The answer must consist of every line from the data that holds the string "setlength".
(INPUT Opens)
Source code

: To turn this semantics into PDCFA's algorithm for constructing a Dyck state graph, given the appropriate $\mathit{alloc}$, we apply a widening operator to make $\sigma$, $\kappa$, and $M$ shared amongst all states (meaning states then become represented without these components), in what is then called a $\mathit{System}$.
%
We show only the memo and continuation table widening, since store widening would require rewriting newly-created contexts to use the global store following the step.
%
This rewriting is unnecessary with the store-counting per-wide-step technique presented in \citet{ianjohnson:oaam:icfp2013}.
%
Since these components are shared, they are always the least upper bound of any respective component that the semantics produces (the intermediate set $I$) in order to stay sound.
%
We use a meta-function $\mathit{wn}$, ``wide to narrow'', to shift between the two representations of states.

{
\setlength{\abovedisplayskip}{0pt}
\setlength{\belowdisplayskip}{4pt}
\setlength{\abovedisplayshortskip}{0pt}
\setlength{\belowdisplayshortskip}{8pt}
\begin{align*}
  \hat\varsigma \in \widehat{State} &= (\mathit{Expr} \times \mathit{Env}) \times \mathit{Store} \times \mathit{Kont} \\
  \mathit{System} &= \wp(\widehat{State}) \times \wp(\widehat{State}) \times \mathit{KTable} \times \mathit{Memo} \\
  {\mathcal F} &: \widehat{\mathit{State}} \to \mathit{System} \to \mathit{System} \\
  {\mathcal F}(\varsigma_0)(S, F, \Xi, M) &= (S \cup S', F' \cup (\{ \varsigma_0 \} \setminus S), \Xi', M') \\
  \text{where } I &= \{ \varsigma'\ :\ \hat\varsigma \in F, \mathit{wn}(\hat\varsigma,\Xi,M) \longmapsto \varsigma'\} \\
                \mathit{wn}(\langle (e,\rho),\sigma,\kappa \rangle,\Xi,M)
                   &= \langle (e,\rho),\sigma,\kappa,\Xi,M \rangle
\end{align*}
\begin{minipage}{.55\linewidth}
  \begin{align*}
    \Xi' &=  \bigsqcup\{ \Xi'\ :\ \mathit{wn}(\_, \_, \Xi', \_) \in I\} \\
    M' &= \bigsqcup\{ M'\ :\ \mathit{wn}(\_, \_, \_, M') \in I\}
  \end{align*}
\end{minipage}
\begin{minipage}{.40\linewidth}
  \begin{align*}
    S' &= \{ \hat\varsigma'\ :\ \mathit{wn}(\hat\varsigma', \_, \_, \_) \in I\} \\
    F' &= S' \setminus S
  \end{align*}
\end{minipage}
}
(INPUT Closes)
### TASK ANSWER
\setlength{\abovedisplayskip}{0pt}
\setlength{\belowdisplayskip}{4pt}
\setlength{\abovedisplayshortskip}{0pt}
\setlength{\belowdisplayshortskip}{8pt}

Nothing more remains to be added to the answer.